**WHAT YOU SHOULD DO:**
In the entries that follow, the lines from the one with "## Flexibility" through the one with "Scalability is an" are the ones to write out, exactly and with both ends included. Nothing else should appear.
··· THE DATA ···
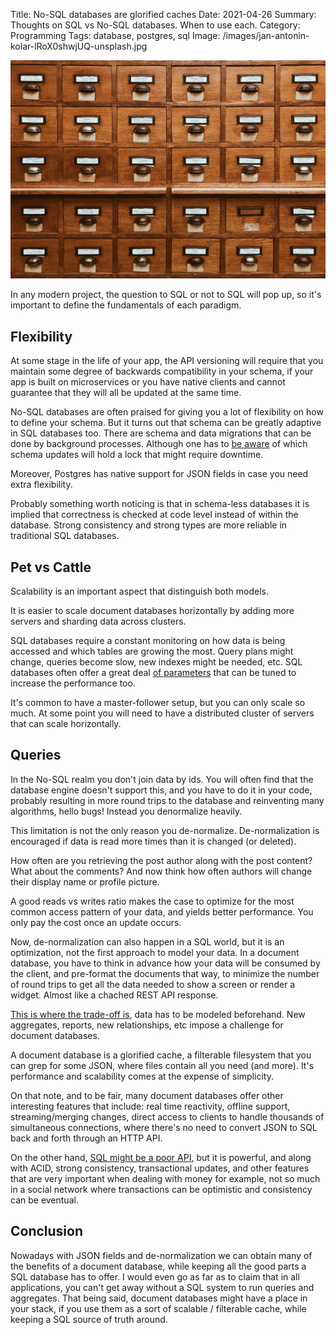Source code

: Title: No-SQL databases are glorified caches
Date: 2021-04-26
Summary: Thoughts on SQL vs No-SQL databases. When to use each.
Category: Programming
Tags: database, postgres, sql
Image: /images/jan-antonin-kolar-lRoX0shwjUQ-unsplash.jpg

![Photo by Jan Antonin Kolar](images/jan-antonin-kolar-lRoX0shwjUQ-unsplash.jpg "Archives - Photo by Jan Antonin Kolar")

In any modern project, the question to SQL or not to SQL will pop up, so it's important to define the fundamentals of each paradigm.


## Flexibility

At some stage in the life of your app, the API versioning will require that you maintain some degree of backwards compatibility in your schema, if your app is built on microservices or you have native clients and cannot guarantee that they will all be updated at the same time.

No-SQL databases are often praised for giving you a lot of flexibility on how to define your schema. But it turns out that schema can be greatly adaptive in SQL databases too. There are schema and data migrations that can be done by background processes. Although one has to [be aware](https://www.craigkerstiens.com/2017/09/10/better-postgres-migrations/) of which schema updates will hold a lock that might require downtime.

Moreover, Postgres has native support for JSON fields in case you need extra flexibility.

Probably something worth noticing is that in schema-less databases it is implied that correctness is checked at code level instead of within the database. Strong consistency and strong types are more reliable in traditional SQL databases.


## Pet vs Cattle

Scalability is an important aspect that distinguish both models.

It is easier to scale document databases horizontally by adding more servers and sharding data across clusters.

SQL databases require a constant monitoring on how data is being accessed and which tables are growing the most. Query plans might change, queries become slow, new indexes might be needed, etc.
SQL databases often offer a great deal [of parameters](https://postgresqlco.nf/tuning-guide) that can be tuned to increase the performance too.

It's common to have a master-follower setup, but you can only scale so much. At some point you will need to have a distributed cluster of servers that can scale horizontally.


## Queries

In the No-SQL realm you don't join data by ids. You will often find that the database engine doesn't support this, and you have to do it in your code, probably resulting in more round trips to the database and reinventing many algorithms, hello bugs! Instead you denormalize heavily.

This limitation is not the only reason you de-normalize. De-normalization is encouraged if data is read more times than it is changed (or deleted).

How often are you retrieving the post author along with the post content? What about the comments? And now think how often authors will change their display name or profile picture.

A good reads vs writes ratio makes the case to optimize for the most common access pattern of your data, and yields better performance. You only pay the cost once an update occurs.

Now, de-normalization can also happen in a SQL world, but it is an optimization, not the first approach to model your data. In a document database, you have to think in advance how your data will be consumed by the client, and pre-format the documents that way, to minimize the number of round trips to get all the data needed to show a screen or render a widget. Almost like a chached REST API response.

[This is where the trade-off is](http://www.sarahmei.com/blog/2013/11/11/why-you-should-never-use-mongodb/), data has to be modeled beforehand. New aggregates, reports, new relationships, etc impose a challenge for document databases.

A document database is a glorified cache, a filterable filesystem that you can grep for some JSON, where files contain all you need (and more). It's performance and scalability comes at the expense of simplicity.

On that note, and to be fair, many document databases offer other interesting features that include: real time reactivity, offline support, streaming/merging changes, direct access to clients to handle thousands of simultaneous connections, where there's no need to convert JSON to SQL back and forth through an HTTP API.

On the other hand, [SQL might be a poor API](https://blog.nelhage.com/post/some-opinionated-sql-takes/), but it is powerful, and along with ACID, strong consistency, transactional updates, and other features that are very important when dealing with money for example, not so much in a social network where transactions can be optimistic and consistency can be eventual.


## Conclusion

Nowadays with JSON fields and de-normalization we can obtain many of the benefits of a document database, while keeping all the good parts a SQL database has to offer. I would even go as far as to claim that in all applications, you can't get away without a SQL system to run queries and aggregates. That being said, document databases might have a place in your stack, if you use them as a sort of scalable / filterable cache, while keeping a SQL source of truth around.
···
··· THE DATA ···
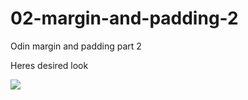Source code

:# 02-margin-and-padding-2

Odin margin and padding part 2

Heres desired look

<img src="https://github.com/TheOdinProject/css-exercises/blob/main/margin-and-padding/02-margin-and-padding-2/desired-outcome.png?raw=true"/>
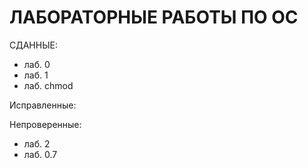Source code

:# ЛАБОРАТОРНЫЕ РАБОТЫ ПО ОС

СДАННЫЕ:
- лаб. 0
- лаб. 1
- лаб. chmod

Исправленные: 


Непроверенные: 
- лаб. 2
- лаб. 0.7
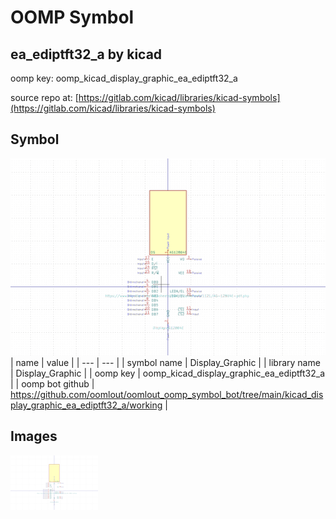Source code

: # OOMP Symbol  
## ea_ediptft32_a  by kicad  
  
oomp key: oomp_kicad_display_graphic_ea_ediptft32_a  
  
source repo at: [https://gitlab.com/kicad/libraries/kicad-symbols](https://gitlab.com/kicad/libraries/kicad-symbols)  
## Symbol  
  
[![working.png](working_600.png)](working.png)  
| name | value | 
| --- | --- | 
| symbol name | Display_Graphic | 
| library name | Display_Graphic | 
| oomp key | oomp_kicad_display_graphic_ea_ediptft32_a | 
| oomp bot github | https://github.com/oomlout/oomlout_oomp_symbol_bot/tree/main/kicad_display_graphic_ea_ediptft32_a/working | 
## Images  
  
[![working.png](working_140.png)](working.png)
···
··· THE DATA ···
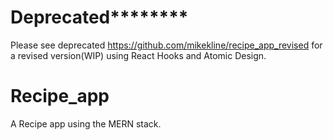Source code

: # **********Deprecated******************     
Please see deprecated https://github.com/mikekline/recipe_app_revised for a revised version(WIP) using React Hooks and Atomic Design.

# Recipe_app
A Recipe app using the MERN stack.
···
**OUTPUT:**
## Flexibility

At some stage in the life of your app, the API versioning will require that you maintain some degree of backwards compatibility in your schema, if your app is built on microservices or you have native clients and cannot guarantee that they will all be updated at the same time.

No-SQL databases are often praised for giving you a lot of flexibility on how to define your schema. But it turns out that schema can be greatly adaptive in SQL databases too. There are schema and data migrations that can be done by background processes. Although one has to [be aware](https://www.craigkerstiens.com/2017/09/10/better-postgres-migrations/) of which schema updates will hold a lock that might require downtime.

Moreover, Postgres has native support for JSON fields in case you need extra flexibility.

Probably something worth noticing is that in schema-less databases it is implied that correctness is checked at code level instead of within the database. Strong consistency and strong types are more reliable in traditional SQL databases.


## Pet vs Cattle

Scalability is an important aspect that distinguish both models.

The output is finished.